Closing the colloquium were two presentations, one delivered by David Pedersen and the other by Nicholas Paul on the behalf of Sarit Kattan Gribetz, who could not attend. Both presentations displayed the possible use of the digitized map in a classroom environment, with David Pedersen showcasing online modules that could be used with class lectures to introduce undergraduate students to the use of maps as rhetorical devices and the symbolism of medieval cartography. Nicholas Paul presented on the use of the map in Gribetz’s class, “Medieval Jerusalem,” which provided students with a visual representation of the physical and metaphysical views of Jerusalem in Western Europe. Students who actually used the map in their classes attended the colloquium and provided valuable feedback about the online modules and expressed their satisfaction with the direction the modules were taking in their approach to using the map as lesson material.

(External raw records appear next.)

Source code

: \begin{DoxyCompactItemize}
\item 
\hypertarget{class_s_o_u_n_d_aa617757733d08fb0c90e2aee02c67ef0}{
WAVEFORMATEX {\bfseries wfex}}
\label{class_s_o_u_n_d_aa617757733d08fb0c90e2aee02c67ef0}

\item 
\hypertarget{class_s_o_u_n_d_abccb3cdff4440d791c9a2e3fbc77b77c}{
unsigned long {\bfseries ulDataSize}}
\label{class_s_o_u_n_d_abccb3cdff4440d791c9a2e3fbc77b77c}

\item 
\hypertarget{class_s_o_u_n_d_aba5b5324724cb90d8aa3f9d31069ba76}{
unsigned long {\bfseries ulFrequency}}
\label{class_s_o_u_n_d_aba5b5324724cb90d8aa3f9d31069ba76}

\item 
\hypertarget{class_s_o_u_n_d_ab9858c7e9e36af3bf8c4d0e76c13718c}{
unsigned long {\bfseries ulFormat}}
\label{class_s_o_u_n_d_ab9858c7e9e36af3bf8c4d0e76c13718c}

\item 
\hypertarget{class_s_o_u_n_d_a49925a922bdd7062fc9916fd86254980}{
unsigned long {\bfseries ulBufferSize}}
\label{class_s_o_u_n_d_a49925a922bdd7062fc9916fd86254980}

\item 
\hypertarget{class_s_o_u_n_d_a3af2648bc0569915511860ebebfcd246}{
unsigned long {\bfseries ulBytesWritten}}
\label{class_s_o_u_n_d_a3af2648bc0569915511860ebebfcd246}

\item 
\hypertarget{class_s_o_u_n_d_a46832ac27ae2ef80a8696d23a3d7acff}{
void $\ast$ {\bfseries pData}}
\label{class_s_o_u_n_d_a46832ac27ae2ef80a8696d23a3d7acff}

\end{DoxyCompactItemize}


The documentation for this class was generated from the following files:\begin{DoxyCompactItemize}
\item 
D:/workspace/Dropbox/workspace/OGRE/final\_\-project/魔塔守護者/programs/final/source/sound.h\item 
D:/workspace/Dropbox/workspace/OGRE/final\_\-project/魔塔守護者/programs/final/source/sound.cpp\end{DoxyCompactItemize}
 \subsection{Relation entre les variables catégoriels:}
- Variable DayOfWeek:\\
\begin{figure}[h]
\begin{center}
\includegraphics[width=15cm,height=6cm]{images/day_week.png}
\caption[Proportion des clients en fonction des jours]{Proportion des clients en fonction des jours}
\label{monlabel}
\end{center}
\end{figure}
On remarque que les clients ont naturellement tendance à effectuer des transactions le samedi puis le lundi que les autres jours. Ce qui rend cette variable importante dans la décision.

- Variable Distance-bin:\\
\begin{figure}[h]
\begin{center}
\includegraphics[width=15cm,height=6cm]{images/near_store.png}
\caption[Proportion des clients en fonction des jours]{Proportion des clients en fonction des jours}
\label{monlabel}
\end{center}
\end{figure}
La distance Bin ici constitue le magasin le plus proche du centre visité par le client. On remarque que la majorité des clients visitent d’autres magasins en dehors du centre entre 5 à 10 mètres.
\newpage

The Centre would like to thank Evelyn Edson, P.D.A. Harvey, Asa Mittman, David Pedersen, and Sarit Kattan Gribetz for their excellent papers and presentations and for taking part in this valuable discussion. We would also like to extend our most hearty congratulations to Nicholas Paul, Tobias Hyrnick, Abigail Sargent, and all who worked on the Oxford Outremer Map Project for their own remarkable work in putting the website together and providing a creative and eminently approachable way of accessing the map for students and professional scholars alike to take the developing discussion further.